Peggy Noonan absolutely hits one out of the park with this take on what makes Gorgeous George tick:

Orson Welles was an artist. George Clooney is a fellow who read an article and now wants to tell us the truth, if we can handle it.

More important, Orson Welles had a canny respect for the audience while maintaining a difficult relationship with studio executives, whom he approached as if they were his intellectual and artistic inferiors. George Clooney has a canny respect for the Hollywood establishment, for its executives and agents, and treats his audience as if it were composed of his intellectual and artistic inferiors. . . .

And because they are his inferiors, he must teach them. He must teach them about racial tolerance and speaking truth to power, etc. He must teach them to be brave. . .

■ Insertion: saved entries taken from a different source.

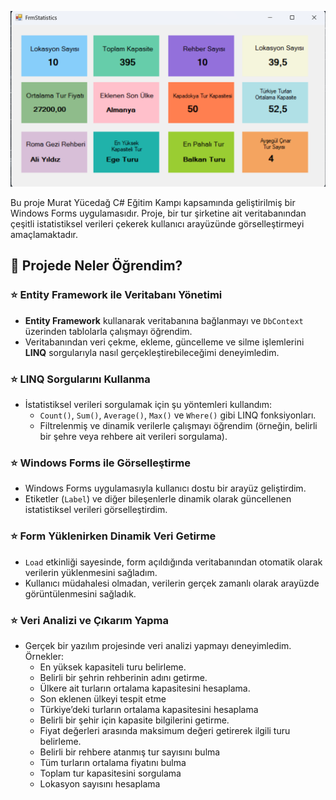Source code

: ![Proje Görseli](Tur.png)

Bu proje Murat Yücedağ C# Eğitim Kampı kapsamında geliştirilmiş bir Windows Forms uygulamasıdır. Proje, bir tur şirketine ait veritabanından çeşitli istatistiksel verileri çekerek kullanıcı arayüzünde görselleştirmeyi amaçlamaktadır.

## 🚀 Projede Neler Öğrendim?

### ⭐ Entity Framework ile Veritabanı Yönetimi
- **Entity Framework** kullanarak veritabanına bağlanmayı ve `DbContext` üzerinden tablolarla çalışmayı öğrendim.  
- Veritabanından veri çekme, ekleme, güncelleme ve silme işlemlerini **LINQ** sorgularıyla nasıl gerçekleştirebileceğimi deneyimledim.

### ⭐ LINQ Sorgularını Kullanma
- İstatistiksel verileri sorgulamak için şu yöntemleri kullandım:
  - `Count()`, `Sum()`, `Average()`, `Max()` ve `Where()` gibi LINQ fonksiyonları.
  - Filtrelenmiş ve dinamik verilerle çalışmayı öğrendim (örneğin, belirli bir şehre veya rehbere ait verileri sorgulama).

### ⭐ Windows Forms ile Görselleştirme
- Windows Forms uygulamasıyla kullanıcı dostu bir arayüz geliştirdim.
- Etiketler (`Label`) ve diğer bileşenlerle dinamik olarak güncellenen istatistiksel verileri görselleştirdim.

### ⭐ Form Yüklenirken Dinamik Veri Getirme
- `Load` etkinliği sayesinde, form açıldığında veritabanından otomatik olarak verilerin yüklenmesini sağladım.
- Kullanıcı müdahalesi olmadan, verilerin gerçek zamanlı olarak arayüzde görüntülenmesini sağladık.

### ⭐ Veri Analizi ve Çıkarım Yapma
- Gerçek bir yazılım projesinde veri analizi yapmayı deneyimledim. Örnekler:
  - En yüksek kapasiteli turu belirleme.
  - Belirli bir şehrin rehberinin adını getirme.
  - Ülkere ait turların ortalama kapasitesini hesaplama.
  - Son eklenen ülkeyi tespit etme
  - Türkiye’deki turların ortalama kapasitesini hesaplama
  - Belirli bir şehir için kapasite bilgilerini getirme.
  - Fiyat değerleri arasında maksimum değeri getirerek ilgili turu belirleme.
  - Belirli bir rehbere atanmış tur sayısını bulma
  - Tüm turların ortalama fiyatını bulma
  - Toplam tur kapasitesini sorgulama
  - Lokasyon sayısını hesaplama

But Mr. Clooney’s remarks were also part of the tinniness of the age, and of modern Hollywood. I don’t think he was being disingenuous in suggesting he was himself somewhat heroic. He doesn’t even know he’s not heroic. He thinks making a movie in 2005 that said McCarthyism was bad is heroic.

How could he think this? Maybe part of the answer is in this: The Clooney generation in Hollywood is not writing and directing movies about life as if they’ve experienced it, with all its mysteries and complexity and variety. In an odd way they haven’t experienced life; they’ve experienced media. Their films seem more an elaboration and meditation on media than an elaboration and meditation on life. This is how he could take such an unnuanced, unsophisticated, unknowing gloss on the 1950s and the McCarthy era. He just absorbed media about it. And that media itself came from certain assumptions and understandings, and myths.

Most of us take don’t take Clooney’s guff with any sort of seriousness. As nobody expects the film industry to provide counterpoint films or at least a platform to discuss controversial themes, popular films like Clooney’s latest three — and like Michael Moore’s Fahrenheit 911–absorb into the collective consciousness of a majority incapable of cynicism.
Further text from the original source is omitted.